Extracted data entries
•••••

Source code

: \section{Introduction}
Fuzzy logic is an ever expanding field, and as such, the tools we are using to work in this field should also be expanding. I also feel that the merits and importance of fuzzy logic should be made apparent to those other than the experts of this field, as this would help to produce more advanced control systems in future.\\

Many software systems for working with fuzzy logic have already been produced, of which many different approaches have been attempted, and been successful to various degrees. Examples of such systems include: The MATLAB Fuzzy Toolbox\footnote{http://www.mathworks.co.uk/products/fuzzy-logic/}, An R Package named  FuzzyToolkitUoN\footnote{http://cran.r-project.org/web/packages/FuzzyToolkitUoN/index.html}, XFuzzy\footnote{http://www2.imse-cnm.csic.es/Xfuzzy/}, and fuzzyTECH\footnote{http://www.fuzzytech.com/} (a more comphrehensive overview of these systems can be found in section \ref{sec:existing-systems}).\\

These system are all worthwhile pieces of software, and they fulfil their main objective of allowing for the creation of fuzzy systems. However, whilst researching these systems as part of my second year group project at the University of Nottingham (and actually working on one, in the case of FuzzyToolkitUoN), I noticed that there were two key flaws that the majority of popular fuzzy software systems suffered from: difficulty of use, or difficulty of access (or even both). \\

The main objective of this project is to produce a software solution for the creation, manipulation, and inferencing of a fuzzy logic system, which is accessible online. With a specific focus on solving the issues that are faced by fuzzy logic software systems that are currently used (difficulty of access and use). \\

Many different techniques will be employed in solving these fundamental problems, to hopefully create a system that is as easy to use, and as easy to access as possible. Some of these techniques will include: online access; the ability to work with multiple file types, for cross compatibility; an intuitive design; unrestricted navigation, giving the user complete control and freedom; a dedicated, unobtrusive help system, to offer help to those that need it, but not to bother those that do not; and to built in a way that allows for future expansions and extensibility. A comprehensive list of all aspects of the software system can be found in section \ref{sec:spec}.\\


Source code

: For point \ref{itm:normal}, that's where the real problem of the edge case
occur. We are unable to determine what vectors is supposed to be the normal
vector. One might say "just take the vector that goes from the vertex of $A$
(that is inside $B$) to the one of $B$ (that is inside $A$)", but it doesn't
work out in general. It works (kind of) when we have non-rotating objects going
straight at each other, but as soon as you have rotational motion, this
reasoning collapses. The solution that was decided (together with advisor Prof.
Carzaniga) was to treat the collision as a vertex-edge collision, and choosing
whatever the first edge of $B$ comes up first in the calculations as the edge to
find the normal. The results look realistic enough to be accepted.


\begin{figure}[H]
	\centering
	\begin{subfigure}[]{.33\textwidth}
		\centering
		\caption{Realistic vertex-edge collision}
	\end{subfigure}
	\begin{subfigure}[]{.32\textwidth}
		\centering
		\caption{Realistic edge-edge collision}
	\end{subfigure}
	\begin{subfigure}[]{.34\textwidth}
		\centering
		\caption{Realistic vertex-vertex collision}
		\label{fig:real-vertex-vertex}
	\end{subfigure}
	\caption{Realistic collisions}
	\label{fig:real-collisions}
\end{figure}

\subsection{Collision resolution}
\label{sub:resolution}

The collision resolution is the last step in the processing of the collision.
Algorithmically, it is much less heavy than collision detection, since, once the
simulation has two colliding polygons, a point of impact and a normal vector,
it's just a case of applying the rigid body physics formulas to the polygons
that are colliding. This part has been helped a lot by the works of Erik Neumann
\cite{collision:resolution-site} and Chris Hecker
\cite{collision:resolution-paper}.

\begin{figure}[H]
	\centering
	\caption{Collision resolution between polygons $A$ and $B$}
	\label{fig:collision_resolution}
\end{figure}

•••••

§ ABOUT THIS EXERCISE
Could you filter the entries above for lines holding the string "cite" and copy them?

§ TASK OUTPUT
\cite{collision:resolution-site} and Chris Hecker
\cite{collision:resolution-paper}.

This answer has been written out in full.